Cofece is the authority in charge of applying the Federal Law on Economic Competition in all sectors, except telecommunications and radio broadcasting.
The fines were imposed because the banks colluded in some operations of the secondary market of the intermediation service of debt securities issued by the Mexican government.
To do this, they exchanged messages (chats) using the technological communication platforms that banks hire as work tools.
Cofece accredited, in file IO-006-2016, that the aforementioned banks and traders established 142 agreements contrary to the Federal Law on Economic Competition (LFCE), to manipulate prices, establish the obligation not to trade and/or not acquire certain government securities in specific transactions (not general agreements), which had a direct impact on the price of the related instruments in such transactions in the secondary market.
With these behaviors, damage was generated to the investing public that acquired the bonds object of the collusion. It is calculated that these anticompetitive practices, carried out between 2010 and 2013, generated damage to the market of 29 million 389 thousand pesos.
For example, in one of the cases the agreement was to increase the listing price that they would give to an Afore.
For this reason, Cofece imposed fines totaling 35 million 75 thousand pesos to those responsible.
The Cofece stated that given the period in which said conducts were committed, the applicable competition law is prior to the current one and establishes lower amounts of sanction compared to the current LFCE.
It also argued that there is a methodology for calculating the amounts of fines that are applied in all cases served by COFECE, which is based on the constitutional principle of proportionality based on the damage accredited to the market. The financial capacity of the sanctioned person serves to fix, where appropriate, the maximum limit.
This case is relevant because the resolution enforces the law in the financial sector; It also discourages illegal agreements in the sector, whether between banks or the people acting on their behalf, by destabilizing the conditions that facilitate agreements of this type. Thanks to the intervention of Cofece, there have already been changes in the way these economic agents interact.

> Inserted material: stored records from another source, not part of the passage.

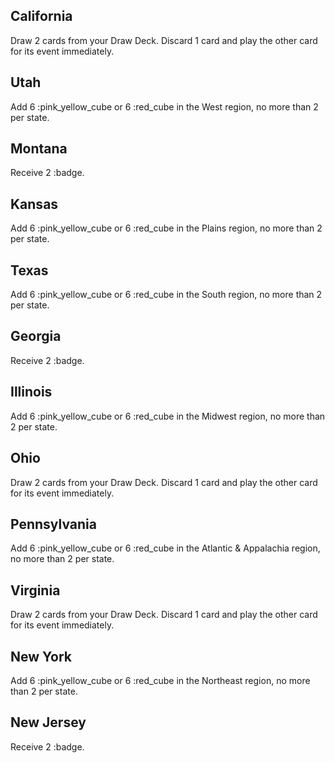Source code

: ## California
Draw 2 cards from your Draw Deck. Discard 1 card and play the other card for its event immediately.

## Utah
Add 6 :pink_yellow_cube or 6 :red_cube in the West region, no more than 2 per state.

## Montana
Receive 2 :badge.

## Kansas
Add 6 :pink_yellow_cube or 6 :red_cube in the Plains region, no more than 2 per state.

## Texas
Add 6 :pink_yellow_cube or 6 :red_cube in the South region, no more than 2 per state.

## Georgia
Receive 2 :badge.

## Illinois
Add 6 :pink_yellow_cube or 6 :red_cube in the Midwest region, no more than 2 per state.

## Ohio
Draw 2 cards from your Draw Deck. Discard 1 card and play the other card for its event immediately.

## Pennsylvania
Add 6 :pink_yellow_cube or 6 :red_cube in the Atlantic & Appalachia region, no more than 2 per state.

## Virginia
Draw 2 cards from your Draw Deck. Discard 1 card and play the other card for its event immediately.

## New York
Add 6 :pink_yellow_cube or 6 :red_cube in the Northeast region, no more than 2 per state.

## New Jersey
Receive 2 :badge.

Due to its impact on the economy, the financial sector is a priority for the Commission’s work. For this reason, this competition authority has investigated and sanctioned anti-competitive behavior that affected users in the Afores markets and in the credit information market.
In addition, he has presented opinions to promote competition in the markets of fintech, Afores, ATMs, bank commissions, card payment systems, among others.

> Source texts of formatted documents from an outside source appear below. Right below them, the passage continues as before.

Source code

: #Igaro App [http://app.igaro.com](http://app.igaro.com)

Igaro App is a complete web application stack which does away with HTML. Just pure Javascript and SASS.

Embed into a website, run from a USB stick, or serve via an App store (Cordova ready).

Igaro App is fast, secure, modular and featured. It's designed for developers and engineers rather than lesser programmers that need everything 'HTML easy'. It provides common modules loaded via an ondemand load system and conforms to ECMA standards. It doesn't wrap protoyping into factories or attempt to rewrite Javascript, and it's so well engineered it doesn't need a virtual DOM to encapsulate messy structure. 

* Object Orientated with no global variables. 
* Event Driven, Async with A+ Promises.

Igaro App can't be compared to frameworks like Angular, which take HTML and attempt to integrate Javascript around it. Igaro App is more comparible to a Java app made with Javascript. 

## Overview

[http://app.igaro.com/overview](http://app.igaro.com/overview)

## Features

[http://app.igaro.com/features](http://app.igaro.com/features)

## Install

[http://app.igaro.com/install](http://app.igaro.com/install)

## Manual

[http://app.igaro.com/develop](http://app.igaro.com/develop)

All of this generates and promotes better conditions for users of financial services, and gives them the certainty of choosing the option that best meets their needs, at a price determined by the market and not artificially determined by the banks.
Once the resolution has been notified to the parties, the Law grants the sanctioned economic agents the right to go to the Judicial Power of the Federation to have the legality of the COFECE’s actions reviewed.
How does the government securities market operate?
It is made up of two blocks:
1.- The primary market in which the issuer that needs financing participates, that is, the Mexican government through the Ministry of Finance and Public Credit (which issues debt papers, at certain terms and rates, such as Cetes, MBonos, Bondes and Udibonos) and Banco de México (which by law is responsible for placing or selling it). On the other side are a group of authorized financial institutions that invest (buy) these instruments in order to obtain returns.
2.-The secondary market begins to operate when government debt securities are already in the hands of said financial intermediaries, among which are the banks, which through their traders exchange (buy and sell) these debt papers. By law, only authorized institutions participate in this market, such as banks and brokerage houses.
Trader: is the person who on behalf of financial intermediaries buys or sells shares, debt and other instruments in the stock market, in order to obtain the highest profits (returns) in the short, medium or long term.
Collusion: it is the anticompetitive conduct defined in the LFCE as an absolute monopolistic practice, that is, contracts, agreements, arrangements or combinations between competitive economic agents, whose object or effect is the manipulation of prices, restriction or limitation of the offer or the demand, division or segmentation of markets, agreement or coordination of bids in bids, as well as the exchange of information between them to carry out any of the above behaviors.